Il nodo politico: responsabilità, controlli e sanzioni
La vicenda delle cartelle pazze non è solo una questione amministrativa, ma anche politica. Sul banco degli imputati finiscono Ama e, per riflesso, l’amministrazione capitolina chiamata a vigilare. Da più fronti si chiede al Sindaco e agli assessori competenti di intervenire con decisione, applicando le sanzioni previste nei confronti dell’azienda per gli errori contestati e, soprattutto, sospendendo immediatamente le cartelle errate.
L’obiettivo dichiarato è uno: evitare che Roma debba subire danni, non solo economici ma anche d’immagine, per una gestione percepita come caotica e inaffidabile di un tributo essenziale come la Tari. La richiesta è di ristabilire criteri chiari, controlli rigorosi e una catena di responsabilità trasparente.
La richiesta: bloccare e annullare le cartelle inesatte
Sul piano concreto, le opposizioni chiedono due mosse immediate: bloccare il fenomeno alla radice e annullare tutte le cartelle palesemente inesatte. Solo dopo una revisione accurata, frutto di controlli puntuali e tracciabili, gli eventuali accertamenti dovrebbero essere nuovamente notificati ai cittadini.
In altre parole, si chiede di fermare la macchina, correggere gli errori e ripartire da un sistema affidabile. Una condizione minima per ricostruire il rapporto di fiducia tra Ama, Palazzo Senatorio e contribuenti romani. Senza questo passaggio, ogni nuova lettera in cassetta rischia di essere percepita non come un atto dovuto, ma come l’ennesima “cartella pazza”.
Il fronte politico: due visioni diverse ma un allarme comune
I due comunicati politici che hanno acceso i riflettori sul caso – quello della Lega, firmato da Fabrizio Santori, e quello del Movimento 5 Stelle con Daniele Diaco e Stefano Rosati – provengono da forze spesso agli antipodi, ma convergono sorprendentemente su un punto: la gestione Ama della Tari è fuori controllo e richiede un intervento immediato. Santori insiste sulla necessità di sanzionare l’azienda e di sospendere subito le cartelle errate, sottolineando il rischio per la salute e la sicurezza dei lavoratori e la totale mancanza di organizzazione negli sportelli.
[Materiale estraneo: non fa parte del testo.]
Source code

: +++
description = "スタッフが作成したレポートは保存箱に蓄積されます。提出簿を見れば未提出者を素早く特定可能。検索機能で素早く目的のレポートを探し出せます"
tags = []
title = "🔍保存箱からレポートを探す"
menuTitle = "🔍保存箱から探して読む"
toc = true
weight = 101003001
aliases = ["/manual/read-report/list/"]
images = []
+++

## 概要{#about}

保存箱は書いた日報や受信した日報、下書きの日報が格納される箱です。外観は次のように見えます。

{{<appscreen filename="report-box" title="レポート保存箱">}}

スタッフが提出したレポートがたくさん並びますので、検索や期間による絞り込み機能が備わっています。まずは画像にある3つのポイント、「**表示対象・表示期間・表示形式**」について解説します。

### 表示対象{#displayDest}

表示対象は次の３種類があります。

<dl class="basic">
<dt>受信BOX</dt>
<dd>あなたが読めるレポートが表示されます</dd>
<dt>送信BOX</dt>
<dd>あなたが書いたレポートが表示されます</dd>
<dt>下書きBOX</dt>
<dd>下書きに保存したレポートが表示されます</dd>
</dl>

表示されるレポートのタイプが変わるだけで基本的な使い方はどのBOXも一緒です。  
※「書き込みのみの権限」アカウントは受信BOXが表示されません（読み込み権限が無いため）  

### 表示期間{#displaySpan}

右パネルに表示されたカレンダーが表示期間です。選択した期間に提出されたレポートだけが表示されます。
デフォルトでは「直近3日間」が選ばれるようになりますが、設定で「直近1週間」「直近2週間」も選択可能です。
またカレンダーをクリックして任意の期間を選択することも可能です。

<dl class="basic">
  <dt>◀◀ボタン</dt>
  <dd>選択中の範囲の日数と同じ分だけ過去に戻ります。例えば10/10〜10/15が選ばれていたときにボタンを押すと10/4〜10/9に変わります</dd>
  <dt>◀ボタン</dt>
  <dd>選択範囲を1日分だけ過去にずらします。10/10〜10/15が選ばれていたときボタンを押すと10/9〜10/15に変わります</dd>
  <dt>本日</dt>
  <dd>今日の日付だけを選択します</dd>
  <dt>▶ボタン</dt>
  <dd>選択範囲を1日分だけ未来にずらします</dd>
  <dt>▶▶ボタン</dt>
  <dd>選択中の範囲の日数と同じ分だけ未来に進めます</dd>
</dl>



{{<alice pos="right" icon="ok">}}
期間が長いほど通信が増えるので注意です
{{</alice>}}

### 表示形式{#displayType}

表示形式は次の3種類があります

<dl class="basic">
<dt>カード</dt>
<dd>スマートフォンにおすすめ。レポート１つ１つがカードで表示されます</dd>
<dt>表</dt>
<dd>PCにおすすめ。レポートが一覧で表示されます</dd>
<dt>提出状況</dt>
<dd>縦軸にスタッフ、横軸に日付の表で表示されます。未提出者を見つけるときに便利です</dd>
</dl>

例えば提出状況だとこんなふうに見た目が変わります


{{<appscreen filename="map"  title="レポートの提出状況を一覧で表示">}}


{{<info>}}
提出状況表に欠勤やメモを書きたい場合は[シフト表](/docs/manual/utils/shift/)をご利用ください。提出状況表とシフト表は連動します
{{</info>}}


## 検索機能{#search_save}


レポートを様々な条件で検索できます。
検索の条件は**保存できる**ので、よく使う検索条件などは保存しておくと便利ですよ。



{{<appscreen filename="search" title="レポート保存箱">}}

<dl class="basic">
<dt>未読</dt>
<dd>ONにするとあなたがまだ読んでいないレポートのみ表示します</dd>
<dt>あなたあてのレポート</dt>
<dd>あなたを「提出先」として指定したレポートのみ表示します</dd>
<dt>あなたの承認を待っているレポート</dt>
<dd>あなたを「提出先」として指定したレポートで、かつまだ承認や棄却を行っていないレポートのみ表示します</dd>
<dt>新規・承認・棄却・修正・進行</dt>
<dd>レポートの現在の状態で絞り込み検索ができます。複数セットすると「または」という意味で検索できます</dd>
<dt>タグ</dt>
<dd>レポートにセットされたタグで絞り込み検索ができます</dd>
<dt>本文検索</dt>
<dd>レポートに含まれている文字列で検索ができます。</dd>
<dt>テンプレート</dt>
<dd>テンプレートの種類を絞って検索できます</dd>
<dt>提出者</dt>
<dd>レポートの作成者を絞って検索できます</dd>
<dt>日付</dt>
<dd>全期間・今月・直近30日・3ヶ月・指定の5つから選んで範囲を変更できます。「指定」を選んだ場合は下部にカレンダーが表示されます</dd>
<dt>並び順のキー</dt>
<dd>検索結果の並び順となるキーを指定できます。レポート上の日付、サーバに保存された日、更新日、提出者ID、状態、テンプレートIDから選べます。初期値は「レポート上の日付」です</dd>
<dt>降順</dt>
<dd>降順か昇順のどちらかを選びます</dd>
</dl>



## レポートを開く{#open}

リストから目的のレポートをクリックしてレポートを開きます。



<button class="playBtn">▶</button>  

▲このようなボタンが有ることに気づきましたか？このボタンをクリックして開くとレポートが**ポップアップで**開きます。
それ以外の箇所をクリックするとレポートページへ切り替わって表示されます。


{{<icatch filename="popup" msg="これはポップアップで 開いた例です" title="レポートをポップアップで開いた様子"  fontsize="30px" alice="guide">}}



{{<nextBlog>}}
M5S invece punta il dito sugli errori “grossolani” che minano la fiducia dei cittadini, chiedendo a Sindaco e Assessora di bloccare tutte le notifiche inesatte e di ripartire solo da verifiche corrette. Due letture, due accenti diversi, ma la stessa conclusione: Roma non può permettersi un sistema fiscale traballante né una macchina amministrativa che scarica sui cittadini il peso di errori interni. La politica, per una volta, sembra compatta nel denunciare un problema che ha ormai superato la soglia dell’emergenza.